Under the pressure of the most powerful people in the Communist Party, diplomats have been struggling to perform in order to be rewarded for their work, to be promoted to higher ranks, and to soar to great heights, or to avoid risks, protect themselves, and retire safely. As a result, the unbelievable war wolf diplomacy and war wolf competition have emerged, stirring up the world to the extent that beacons have risen everywhere, making Communist China suffer from enemies on all sides and be in trouble on all sides.

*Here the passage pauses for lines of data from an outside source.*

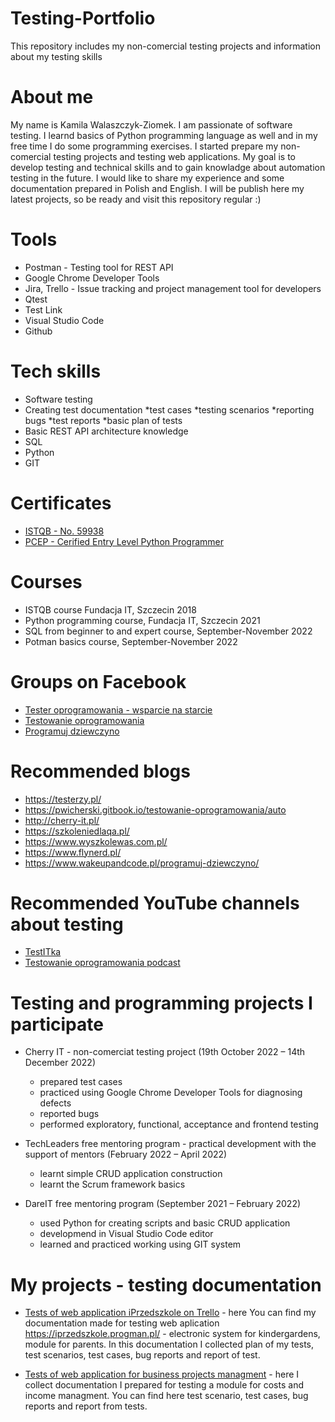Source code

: # Testing-Portfolio
This repository includes my non-comercial testing projects and information about my testing skills

# About me
My name is Kamila Walaszczyk-Ziomek. I am passionate of software testing. I learnd basics of Python programming language as well and in my free time I do some programming exercises. I started prepare my non-comercial testing projects and testing web applications. My goal is to develop testing and technical skills and to gain knowladge about automation testing in the future. I would like to share my experience and some documentation prepared in Polish and English. I will be publish here my latest projects, so be ready and visit this repository regular :)

# Tools

* Postman - Testing tool for REST API
* Google Chrome Developer Tools
* Jira, Trello - Issue tracking and project management tool for developers
* Qtest
* Test Link
* Visual Studio Code
* Github

# Tech skills

* Software testing
* Creating test documentation
*test cases
*testing scenarios
*reporting bugs
*test reports
*basic plan of tests
* Basic REST API architecture knowledge
* SQL
* Python
* GIT

# Certificates
* [ISTQB - No. 59938](http://scr.istqb.org/?name=Kamila+Walaszczyk-Ziomek&number=59938&orderBy=relevancy&orderDirection=&dateStart=&dateEnd=&expiryStart=&expiryEnd=&certificationBody=&examProvider=&certificationLevel=&country=)
* [PCEP - Cerified Entry Level Python Programmer](https://www.credly.com/badges/db85fb42-345a-4112-8735-ccc37c455266?source=linked_in_profile)

# Courses

* ISTQB course Fundacja IT, Szczecin 2018
* Python programming course, Fundacja IT, Szczecin 2021
* SQL from beginner to and expert course, September-November 2022
* Potman basics course, September-November 2022

# Groups on Facebook

* [Tester oprogramowania - wsparcie na starcie](https://www.facebook.com/groups/417833158717454)
* [Testowanie oprogramowania](https://www.facebook.com/groups/141683635854223)
* [Programuj dziewczyno](https://www.facebook.com/groups/1361091490641914)

# Recommended blogs
* https://testerzy.pl/
* https://pwicherski.gitbook.io/testowanie-oprogramowania/auto
* http://cherry-it.pl/
* https://szkoleniedlaqa.pl/
* https://www.wyszkolewas.com.pl/
* https://www.flynerd.pl/
* https://www.wakeupandcode.pl/programuj-dziewczyno/

# Recommended YouTube channels about testing

* [TestITka](https://www.youtube.com/channel/UCrl6b8MxVxuW06Jba0XYZSg)
* [Testowanie oprogramowania podcast](https://www.youtube.com/playlist?list=PLKQUQ-h24rffw7uDYY1xC87c76P93A758)


# Testing and programming projects I participate

* Cherry IT - non-comerciat testing project  (19th October 2022 – 14th December 2022)
  * prepared test cases
  * practiced using Google Chrome Developer Tools for diagnosing defects
  * reported bugs
  * performed exploratory, functional, acceptance and frontend testing

* TechLeaders free mentoring program - practical development with the support of mentors (February 2022 – April 2022)
  * learnt simple CRUD application construction
  * learnt the Scrum framework basics

* DareIT free mentoring program (September 2021 – February 2022)
  * used Python for creating scripts and basic CRUD application
  * developmend in Visual Studio Code editor
  * learned and practiced working using GIT system

# My projects - testing documentation

* [Tests of web application iPrzedszkole on Trello](https://trello.com/b/UElPfCQQ) - here You can find my documentation made for testing web aplication https://iprzedszkole.progman.pl/ - electronic system for kindergardens, module for parents. In this documentation I collected plan of my tests, test scenarios, test cases, bug reports and report of test. 

* [Tests of web application for business projects managment](https://drive.google.com/drive/folders/1SzccsEQYFoTeGZOsLJKBoAWkSf2tw3WT?usp=sharing) - here I collect documentation I prepared for testing a module for costs and income managment. You can find here test scenario, test cases, bug reports and report from tests.


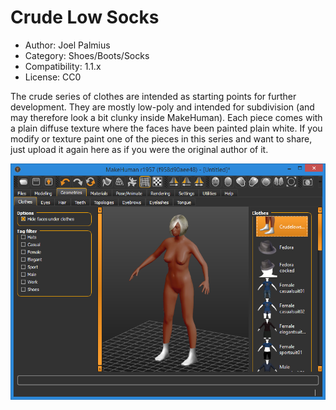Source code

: # Crude Low Socks

* Author: Joel Palmius
* Category: Shoes/Boots/Socks
* Compatibility: 1.1.x
* License: CC0

The crude series of clothes are intended as starting points for further development. They are mostly low-poly and intended for subdivision (and may therefore look a bit clunky inside MakeHuman). Each piece comes with a plain diffuse texture where the faces have been painted plain white. If you modify or texture paint one of the pieces in this series and want to share, just upload it again here as if you were the original author of it.

![Example](crudelowsocks-screenshot.png)

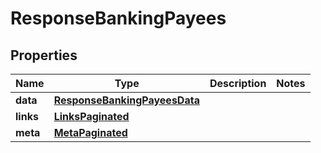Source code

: # ResponseBankingPayees

## Properties
Name | Type | Description | Notes
------------ | ------------- | ------------- | -------------
**data** | [**ResponseBankingPayeesData**](ResponseBankingPayeesData.md) |  | 
**links** | [**LinksPaginated**](LinksPaginated.md) |  | 
**meta** | [**MetaPaginated**](MetaPaginated.md) |  | 
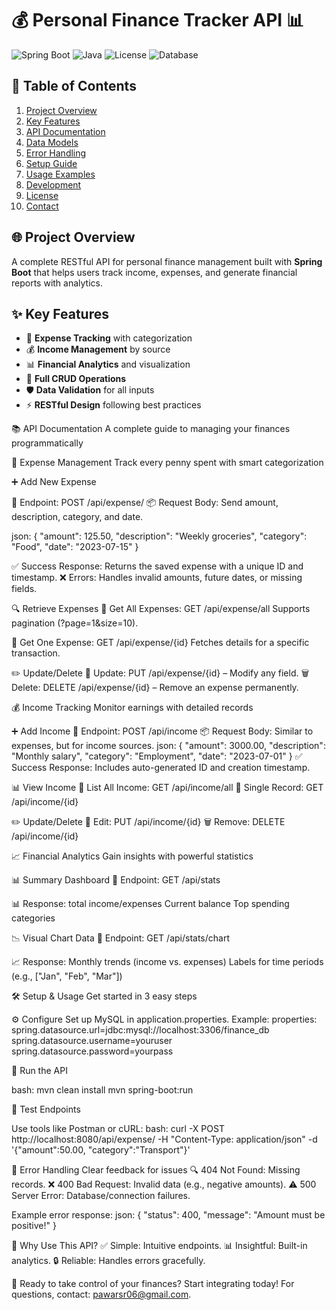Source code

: # 💰 Personal Finance Tracker API 📊

![Spring Boot](https://img.shields.io/badge/Spring_Boot-3.1.5-green)
![Java](https://img.shields.io/badge/Java-17-blue)
![License](https://img.shields.io/badge/License-MIT-yellow)
![Database](https://img.shields.io/badge/MySQL-8.0-orange)

## 📖 Table of Contents
1. [Project Overview](#-project-overview)
2. [Key Features](#-key-features)
3. [API Documentation](#-api-documentation)
4. [Data Models](#-data-models)
5. [Error Handling](#-error-handling)
6. [Setup Guide](#-setup-guide)
7. [Usage Examples](#-usage-examples)
8. [Development](#-development)
9. [License](#-license)
10. [Contact](#-contact)

## 🌐 Project Overview
A complete RESTful API for personal finance management built with **Spring Boot** that helps users track income, expenses, and generate financial reports with analytics.

## ✨ Key Features
- 💸 **Expense Tracking** with categorization
- 💰 **Income Management** by source
- 📊 **Financial Analytics** and visualization
- 🔄 **Full CRUD Operations**
- 🛡️ **Data Validation** for all inputs
- ⚡ **RESTful Design** following best practices



📚 API Documentation
A complete guide to managing your finances programmatically



💸 Expense Management
Track every penny spent with smart categorization

➕ Add New Expense


📍 Endpoint: POST /api/expense/
📦 Request Body: Send amount, description, category, and date.


json:
{
  "amount": 125.50,
  "description": "Weekly groceries",
  "category": "Food",
  "date": "2023-07-15"
}

✅ Success Response: Returns the saved expense with a unique ID and timestamp.
❌ Errors: Handles invalid amounts, future dates, or missing fields.



🔍 Retrieve Expenses
📂 Get All Expenses: GET /api/expense/all
Supports pagination (?page=1&size=10).



🔎 Get One Expense: GET /api/expense/{id}
Fetches details for a specific transaction.








✏️ Update/Delete
🔄 Update: PUT /api/expense/{id} – Modify any field.
🗑️ Delete: DELETE /api/expense/{id} – Remove an expense permanently.










💰 Income Tracking
Monitor earnings with detailed records


➕ Add Income
📍 Endpoint: POST /api/income
📦 Request Body: Similar to expenses, but for income sources.
json:
{
  "amount": 3000.00,
  "description": "Monthly salary",
  "category": "Employment",
  "date": "2023-07-01"
}
✅ Success Response: Includes auto-generated ID and creation timestamp.






📊 View Income
📂 List All Income: GET /api/income/all
🔎 Single Record: GET /api/income/{id}





✏️ Update/Delete
🔄 Edit: PUT /api/income/{id}
🗑️ Remove: DELETE /api/income/{id}







📈 Financial Analytics
Gain insights with powerful statistics





📊 Summary Dashboard
📍 Endpoint: GET /api/stats





📊 Response:
total income/expenses
Current balance
Top spending categories





📉 Visual Chart Data
📍 Endpoint: GET /api/stats/chart






📈 Response:
Monthly trends (income vs. expenses)
Labels for time periods (e.g., ["Jan", "Feb", "Mar"])






🛠️ Setup & Usage
Get started in 3 easy steps







⚙️ Configure
Set up MySQL in application.properties.
Example:
properties:
spring.datasource.url=jdbc:mysql://localhost:3306/finance_db
spring.datasource.username=youruser
spring.datasource.password=yourpass








🚀 Run the API

bash:
mvn clean install
mvn spring-boot:run









🔗 Test Endpoints

Use tools like Postman or cURL:
bash:
curl -X POST http://localhost:8080/api/expense/ -H "Content-Type: application/json" -d '{"amount":50.00, "category":"Transport"}'












🚨 Error Handling
Clear feedback for issues
🔍 404 Not Found: Missing records.
❌ 400 Bad Request: Invalid data (e.g., negative amounts).
⚠️ 500 Server Error: Database/connection failures.

Example error response:
json:
{
  "status": 400,
  "message": "Amount must be positive!"
}











🌟 Why Use This API?
✅ Simple: Intuitive endpoints.
📊 Insightful: Built-in analytics.
🔒 Reliable: Handles errors gracefully.













🎉 Ready to take control of your finances? Start integrating today!
For questions, contact: pawarsr06@gmail.com.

Some sensible Chinese netizens have commented that the Ministry of Foreign Affairs has become the “Ministry of Broken Diplomatic Relations”; it has been forbidding Chinese people to criticize, and now it is forbidding foreigners to criticize; it has restricted freedom of speech in China, and now it has gone to foreign countries to restrict freedom of speech. Indeed, among those CCP diplomats who were summoned, they may or may not understand that the simple fact that they were summoned and protested by their host countries is that by attacking, interfering with, and restricting the freedom of expression of the host countries’ dignitaries, scholars, journalists, and citizens, they are in fact interfering with the internal affairs of other countries. Because, in these democratic, normal countries, freedom of expression is the most basic human right and the cornerstone of the host country’s founding.

“Diplomacy is an extension of internal affairs”, a famous saying of Lenin, the founder of the Soviet Union. Sure enough, today’s Communist China is unreasonable internally, which inevitably becomes unreasonable externally; authoritarian internally, which inevitably gives rise to authoritarian externally; and repressive internally, which inevitably brings about threats externally. It is the same old saying of the author: there is no Chinese threat, only the Communist threat, and that is the common threat faced by the Chinese people and the people of the world.